Women’s Shelters and Centres Against Domestic violence provide:
- Assistance in getting to know your rights and the services that are available to you.
- Legal advice and assistance to:
- Apply for international protection for yourself or a girl/child under your custody
- Prevent your daughter or any other girl/child/woman from undergoing or re-undergoing the practice (in Italy, also a woman who has already suffered an FGM may request protection, since she may be “opened”, e.g. for giving birth, therefore risking a serious haemorrhage).
- Emotional, relational, psychological, social and cultural support: the qualified workers of our Women’s shelters and Centres Against Domestic Violence, with the help of cultural mediators and women interpreters if necessary, can help you decide what to do in order to protect yourself and/or your daughter, so as to live a good life, free from the threat of violence, mutilations and the emotional blackmail and pressure of your family. If necessary, our Women’s shelters and Centres Against Domestic Violence can help you build new social relationships and enter a social and professional network that may allow you to be self-sufficient and secure. You will be able to talk to many women, also from your same cultural background: women who chose to request protection and support to face the consequences of FGMs, women who chose to protect their daughters from these violent and damaging practices.

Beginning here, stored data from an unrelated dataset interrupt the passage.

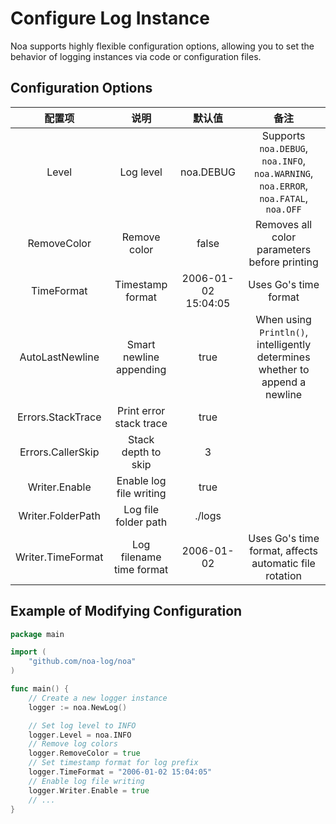 # Configure Log Instance
Noa supports highly flexible configuration options, allowing you to set the behavior of logging instances via code or configuration files.

## Configuration Options
|      配置项       |           说明           |       默认值        |                                         备注                                         |
| :---------------: | :----------------------: | :-----------------: | :----------------------------------------------------------------------------------: |
|       Level       |        Log level         |      noa.DEBUG      | Supports `noa.DEBUG`, `noa.INFO`, `noa.WARNING`, `noa.ERROR`, `noa.FATAL`, `noa.OFF` |
|    RemoveColor    |       Remove color       |        false        |                     Removes all color parameters before printing                     |
|    TimeFormat     |     Timestamp format     | 2006-01-02 15:04:05 |                                Uses Go's time format                                 |
|  AutoLastNewline  | Smart newline appending  |        true         |     When using `Println()`, intelligently determines whether to append a newline     |
| Errors.StackTrace | Print error stack trace  |        true         |                                                                                      |
| Errors.CallerSkip |   Stack depth to skip    |          3          |                                                                                      |
|   Writer.Enable   | Enable log file writing  |        true         |                                                                                      |
| Writer.FolderPath |   Log file folder path   |       ./logs        |                                                                                      |
| Writer.TimeFormat | Log filename time format |     2006-01-02      |                Uses Go's time format, affects automatic file rotation                |

## Example of Modifying Configuration
```go
package main

import (
    "github.com/noa-log/noa"
)

func main() {
    // Create a new logger instance
    logger := noa.NewLog()

    // Set log level to INFO
    logger.Level = noa.INFO
    // Remove log colors
    logger.RemoveColor = true
    // Set timestamp format for log prefix
    logger.TimeFormat = "2006-01-02 15:04:05"
    // Enable log file writing
    logger.Writer.Enable = true
    // ...
}
```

- Reception in a Women’s shelter for you, your daughters and your sons, if you can no longer stay with your family or community because they want to force you or your daughter to undergo FGMs. In Italy, many organizations that run Women’s Shelters may offer you accommodation in a safe place where you will be provided food, lodging and medical treatment, in case you were forced to leave your home to protect yourself or your daughters from gender-based violence.